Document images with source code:
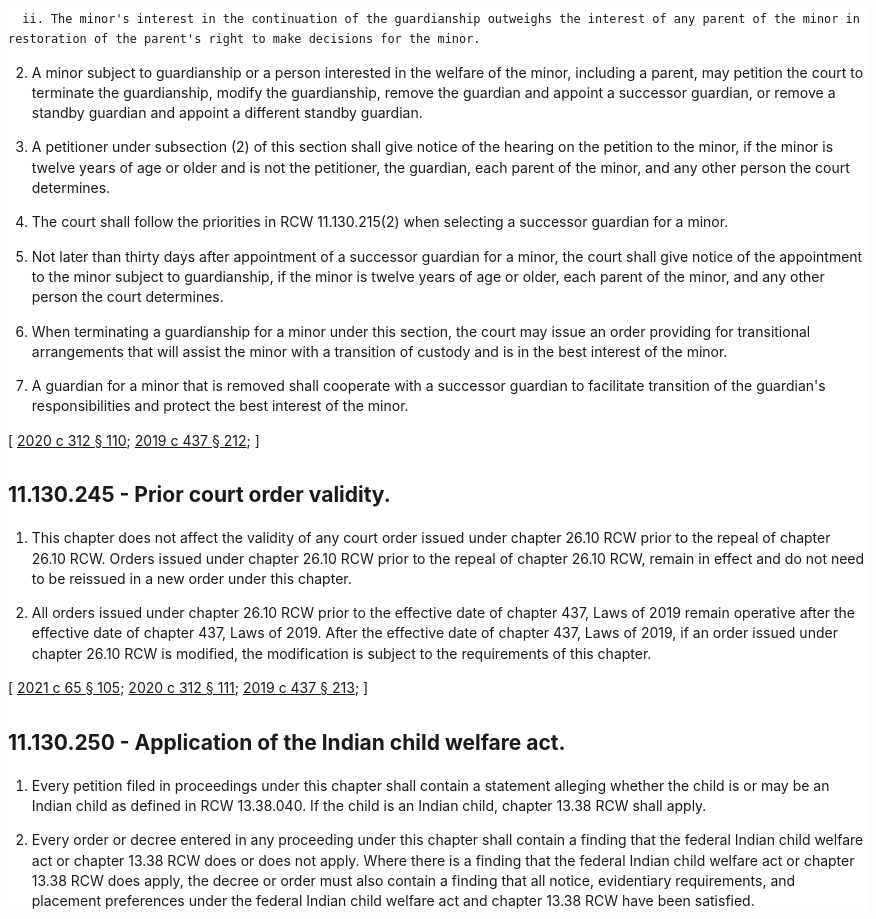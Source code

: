       ii. The minor's interest in the continuation of the guardianship outweighs the interest of any parent of the minor in restoration of the parent's right to make decisions for the minor.

2. A minor subject to guardianship or a person interested in the welfare of the minor, including a parent, may petition the court to terminate the guardianship, modify the guardianship, remove the guardian and appoint a successor guardian, or remove a standby guardian and appoint a different standby guardian.

3. A petitioner under subsection (2) of this section shall give notice of the hearing on the petition to the minor, if the minor is twelve years of age or older and is not the petitioner, the guardian, each parent of the minor, and any other person the court determines.

4. The court shall follow the priorities in RCW 11.130.215(2) when selecting a successor guardian for a minor.

5. Not later than thirty days after appointment of a successor guardian for a minor, the court shall give notice of the appointment to the minor subject to guardianship, if the minor is twelve years of age or older, each parent of the minor, and any other person the court determines.

6. When terminating a guardianship for a minor under this section, the court may issue an order providing for transitional arrangements that will assist the minor with a transition of custody and is in the best interest of the minor.

7. A guardian for a minor that is removed shall cooperate with a successor guardian to facilitate transition of the guardian's responsibilities and protect the best interest of the minor.

\[ [2020 c 312 § 110](https://lawfilesext.leg.wa.gov/biennium/2019-20/Pdf/Bills/Session%20Laws/Senate/6287-S.SL.pdf?cite=2020%20c%20312%20§%20110); [2019 c 437 § 212](https://lawfilesext.leg.wa.gov/biennium/2019-20/Pdf/Bills/Session%20Laws/Senate/5604-S2.SL.pdf?cite=2019%20c%20437%20§%20212); \]

## 11.130.245 - Prior court order validity.
1. This chapter does not affect the validity of any court order issued under chapter 26.10 RCW prior to the repeal of chapter 26.10 RCW. Orders issued under chapter 26.10 RCW prior to the repeal of chapter 26.10 RCW, remain in effect and do not need to be reissued in a new order under this chapter.

2. All orders issued under chapter 26.10 RCW prior to the effective date of chapter 437, Laws of 2019 remain operative after the effective date of chapter 437, Laws of 2019. After the effective date of chapter 437, Laws of 2019, if an order issued under chapter 26.10 RCW is modified, the modification is subject to the requirements of this chapter.

\[ [2021 c 65 § 105](https://lawfilesext.leg.wa.gov/biennium/2021-22/Pdf/Bills/Session%20Laws/House/1192.SL.pdf?cite=2021%20c%2065%20§%20105); [2020 c 312 § 111](https://lawfilesext.leg.wa.gov/biennium/2019-20/Pdf/Bills/Session%20Laws/Senate/6287-S.SL.pdf?cite=2020%20c%20312%20§%20111); [2019 c 437 § 213](https://lawfilesext.leg.wa.gov/biennium/2019-20/Pdf/Bills/Session%20Laws/Senate/5604-S2.SL.pdf?cite=2019%20c%20437%20§%20213); \]

## 11.130.250 - Application of the Indian child welfare act.
1. Every petition filed in proceedings under this chapter shall contain a statement alleging whether the child is or may be an Indian child as defined in RCW 13.38.040. If the child is an Indian child, chapter 13.38 RCW shall apply.

2. Every order or decree entered in any proceeding under this chapter shall contain a finding that the federal Indian child welfare act or chapter 13.38 RCW does or does not apply. Where there is a finding that the federal Indian child welfare act or chapter 13.38 RCW does apply, the decree or order must also contain a finding that all notice, evidentiary requirements, and placement preferences under the federal Indian child welfare act and chapter 13.38 RCW have been satisfied.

* REQUIRED ACTION: For the word "validity", return every line of the records that holds it.

* SOLUTION:
## 11.130.245 - Prior court order validity.
1. This chapter does not affect the validity of any court order issued under chapter 26.10 RCW prior to the repeal of chapter 26.10 RCW. Orders issued under chapter 26.10 RCW prior to the repeal of chapter 26.10 RCW, remain in effect and do not need to be reissued in a new order under this chapter.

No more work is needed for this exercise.